Optionally, other means of connection such as WiFi, infrared (IR),
radio (RF) or other means for wirelessly connecting two electronic
components and/or devices can be provided as desired, for example,
such that data being collected by the device 10 can be sent
directly to the electronic device D in real time (and data can also
be sent from the electronic device D to the device 10 in real
time).
[0024] As depicted in FIG. 2, the device 10 generally comprises a
mask interface or housing component 20, one or more exhalation gate
or one-way air flow valve assemblies 60, a filter assembly 70, a
blower or fan 90 and an operation switch 100. In example
embodiments, the housing component 20 is generally shaped to
conform to the face of a person, for example, comprising a
triangular-like shaped shell defining a recessed or concaved
interior portion 21 and having a generally central upper portion
for fitting around the nose of the user U and a wider lower base
portion for fitting around the mouth of the user U. A rear edge 22
of the housing component 20 provides for attachment of a seal or
face interface 46, for example, which is generally flexible and
resilient to seal and conform to various face profiles. In example
embodiments, the seal member 46 can be comprised of one or more
synthetic and/or natural materials, for example, one or more
generally flexible and resilient materials, for example, such as a
silicone, gel, foam, plastic, composite, or other available
materials as desired. According to example embodiments, the seal
member 46 can be generally mechanically clipped or attached to the
housing 20, or for example, one or more adhesives or other bonding
methods can be provided. According to another example embodiment,
the seal member 46 is integral with the housing 20 for example
rather than being a separate piece that is connected with the
housing 20. According to example embodiments, the seal member 46
can comprise a surface treatment to provide for a sufficient seal
against the user's U face. Furthermore, the harness component 50
can preferably provide adjustability so as to tighten the
respiratory component 12 against the face of the user U. According
to one example embodiment, a pair of attachment rings 50 are
provided with the housing 20 for facilitating attachment of the
harness component 50 thereto.
[0025] In example embodiments, the valve assemblies 60 are provided
to permit the user to expel carbon dioxide (CO.sub.2) out of the
respiratory component 12, for example, such that the CO.sub.2
exhaled from the user is permitted to pass through the valve
assemblies 60 (e.g., exiting therefrom) while not permitting any
unfiltered oxygen from entering therethrough in a generally
opposite direction. In example embodiments, the housing 20
comprises two spaced-apart openings 24 that are configured for
securely receiving the valve assemblies 60 (see FIG. 5). According
to example embodiments, each of the valve assemblies 60 comprises
an outer housing 62, an umbrella valve component 64 (see FIGS.

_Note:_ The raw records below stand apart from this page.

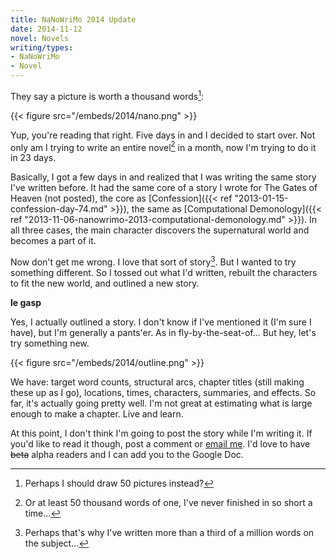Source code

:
```yaml
---
title: NaNoWriMo 2014 Update
date: 2014-11-12
novel: Novels
writing/types:
- NaNoWriMo
- Novel
---
```

They say a picture is worth a thousand words[^1]:

{{< figure src="/embeds/2014/nano.png" >}}

<!--more-->

Yup, you're reading that right. Five days in and I decided to start over. Not only am I trying to write an entire novel[^2] in a month, now I'm trying to do it in 23 days.

Basically, I got a few days in and realized that I was writing the same story I've written before. It had the same core of a story I wrote for The Gates of Heaven (not posted), the core as [Confession]({{< ref "2013-01-15-confession-day-74.md" >}}), the same as [Computational Demonology]({{< ref "2013-11-06-nanowrimo-2013-computational-demonology.md" >}}). In all three cases, the main character discovers the supernatural world and becomes a part of it.

Now don't get me wrong. I love that sort of story[^3]. But I wanted to try something different. So I tossed out what I'd written, rebuilt the characters to fit the new world, and outlined a new story.

**le gasp**

Yes, I actually outlined a story. I don't know if I've mentioned it (I'm sure I have), but I'm generally a pants'er. As in fly-by-the-seat-of... But hey, let's try something new.

{{< figure src="/embeds/2014/outline.png" >}}

We have: target word counts, structural arcs, chapter titles (still making these up as I go), locations, times, characters, summaries, and effects. So far, it's actually going pretty well. I'm not great at estimating what is large enough to make a chapter. Live and learn.

At this point, I don't think I'm going to post the story while I'm writing it. If you'd like to read it though, post a comment or <a href="mailto:me@jverkamp.com">email me</a>. I'd love to have ~~beta~~ alpha readers and I can add you to the Google Doc.

[^1]: Perhaps I should draw 50 pictures instead?

[^2]: Or at least 50 thousand words of one, I've never finished in so short a time...
[^3]: Perhaps that's why I've written more than a third of a million words on the subject...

3-4), and one or more openings 66 formed through the housing 62 for
permitting the CO.sub.2 that passes by the umbrella valve to exit
from the housing 62. According to other example embodiments, other
valve assemblies such as Belleville, X-fragm, dome with backup
seal, or other valves, one-way flow valves, components or
assemblies can be provided as desired. In example embodiments, the
valve assemblies can be permanently or removably mounted with the
openings 24 of the housing 20. In some example embodiments, one or
more mechanical snaps or couplings can be provided for attachment
to the housing 20. In other example embodiments, one or more
adhesives or glue can be provided for attachment to the housing 20.
Preferably, the umbrella valve component 64 is substantially
flexible and resilient, for example, to maintain a seal and prevent
oxygen from entering therethrough but permit CO.sub.2 expelled from
the user U to pass therethrough and exit to the environment.
[0026] In example embodiments, the filter assembly 70 is preferably
provided for attachment to at least a portion of the housing 20 and
filter the oxygen that is drawn into the respiratory component 12
and inhaled by the user U. In example embodiments, a central
opening 23 of the housing 20 (see FIG. 5) comprises one or more
threads 23a for attachment of the filter assembly 70. According to
one example embodiment, a threaded connection is provided for
securely connecting the filter assembly 70 with the opening 23. In
other example embodiments, one or more interengagement members,
couplings, connectors, clips, snaps or other attaching-components
are provided so as to secure the filter assembly 70 with the
housing 20. According to some example embodiments, one or more
o-rings, washers or other sealing components can be provided such
that the filter assembly 70 fully seats and seals with the housing
20. In example embodiments, the filter assembly 70 comprises a
housing 72, one or more openings or pass-thru channels 74 formed in
the housing 72, and a filter component 76 positioned within the
housing 72. According to some example embodiments, the housing 72
comprises a reusable cartridge and the filter component 76 can be
replaced as desired. According to example embodiments (as will be
described below), the filter assembly can preferably be sized and
shaped as desired, for example, comprising a desired length, width
and filter component 76.
[0027] In example embodiments, the fan 90 is preferably provided
for attachment to the housing 20 so as to draw oxygen from the
external environment and through the filter assembly 70 for
providing a positive flow of filtered air for inhalation by the
user U. In example embodiments, the housing 20 comprises a fan
mount housing 32 (see FIG. 5), for example, which is generally
aligned with the opening 23 so as to allow for connection of the
fan 90 thereto (see also FIG. 4). In example embodiments, the fan
90 comprises an impeller having one or more blades 92 that are
generally positioned about a circular array such that rotation of
the impeller causes air to be drawn into the respiratory component
12. In example embodiments, the fan 90 is preferably of the type
that is capable of high RPM and low power draw, for example, such
that a positive pressure of air flow is provided to the user U
while requiring minimal power (e.g., so as to conserve the life of
the power supply--battery 40). According to one example embodiment,
a 12 volt Mabuchi fan is provided for use with the device 10. In
example embodiments, the fan is rated for up to 16 volts and a max
RPM of 12,500. In typical example embodiments, the fan 90 is
generally rated to comprise a max RPM ranging from between about
9,000 RPM to about 35,000 RPM, for example, between about 12,000
RPM to about 25,000 RPM according to one example embodiment.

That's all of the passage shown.